WHAT YOU NEED TO DO -
Starting from the first line below, copy the whole listing exactly.

RECORD SET -

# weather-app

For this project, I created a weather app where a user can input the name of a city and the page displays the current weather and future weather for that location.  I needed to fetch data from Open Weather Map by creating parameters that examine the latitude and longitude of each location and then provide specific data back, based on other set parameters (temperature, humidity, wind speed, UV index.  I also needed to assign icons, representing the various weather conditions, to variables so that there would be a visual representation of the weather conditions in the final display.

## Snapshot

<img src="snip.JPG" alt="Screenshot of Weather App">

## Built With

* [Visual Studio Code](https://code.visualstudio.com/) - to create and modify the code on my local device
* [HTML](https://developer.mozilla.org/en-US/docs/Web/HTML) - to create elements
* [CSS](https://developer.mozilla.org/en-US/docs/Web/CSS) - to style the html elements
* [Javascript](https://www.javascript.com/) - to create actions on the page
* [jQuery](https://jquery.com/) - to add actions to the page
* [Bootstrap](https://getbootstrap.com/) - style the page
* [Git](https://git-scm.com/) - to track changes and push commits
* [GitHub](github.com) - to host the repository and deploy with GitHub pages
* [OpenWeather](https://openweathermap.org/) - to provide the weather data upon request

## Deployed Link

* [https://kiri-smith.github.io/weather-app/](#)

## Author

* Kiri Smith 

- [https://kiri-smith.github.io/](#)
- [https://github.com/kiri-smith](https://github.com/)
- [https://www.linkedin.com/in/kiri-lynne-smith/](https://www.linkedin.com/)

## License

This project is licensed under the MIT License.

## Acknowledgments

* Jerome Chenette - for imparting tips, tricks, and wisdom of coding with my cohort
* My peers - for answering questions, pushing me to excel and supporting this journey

RESULT -
# weather-app

For this project, I created a weather app where a user can input the name of a city and the page displays the current weather and future weather for that location.  I needed to fetch data from Open Weather Map by creating parameters that examine the latitude and longitude of each location and then provide specific data back, based on other set parameters (temperature, humidity, wind speed, UV index.  I also needed to assign icons, representing the various weather conditions, to variables so that there would be a visual representation of the weather conditions in the final display.

## Snapshot

<img src="snip.JPG" alt="Screenshot of Weather App">

## Built With

* [Visual Studio Code](https://code.visualstudio.com/) - to create and modify the code on my local device
* [HTML](https://developer.mozilla.org/en-US/docs/Web/HTML) - to create elements
* [CSS](https://developer.mozilla.org/en-US/docs/Web/CSS) - to style the html elements
* [Javascript](https://www.javascript.com/) - to create actions on the page
* [jQuery](https://jquery.com/) - to add actions to the page
* [Bootstrap](https://getbootstrap.com/) - style the page
* [Git](https://git-scm.com/) - to track changes and push commits
* [GitHub](github.com) - to host the repository and deploy with GitHub pages
* [OpenWeather](https://openweathermap.org/) - to provide the weather data upon request

## Deployed Link

* [https://kiri-smith.github.io/weather-app/](#)

## Author

* Kiri Smith 

- [https://kiri-smith.github.io/](#)
- [https://github.com/kiri-smith](https://github.com/)
- [https://www.linkedin.com/in/kiri-lynne-smith/](https://www.linkedin.com/)

## License

This project is licensed under the MIT License.

## Acknowledgments

* Jerome Chenette - for imparting tips, tricks, and wisdom of coding with my cohort
* My peers - for answering questions, pushing me to excel and supporting this journey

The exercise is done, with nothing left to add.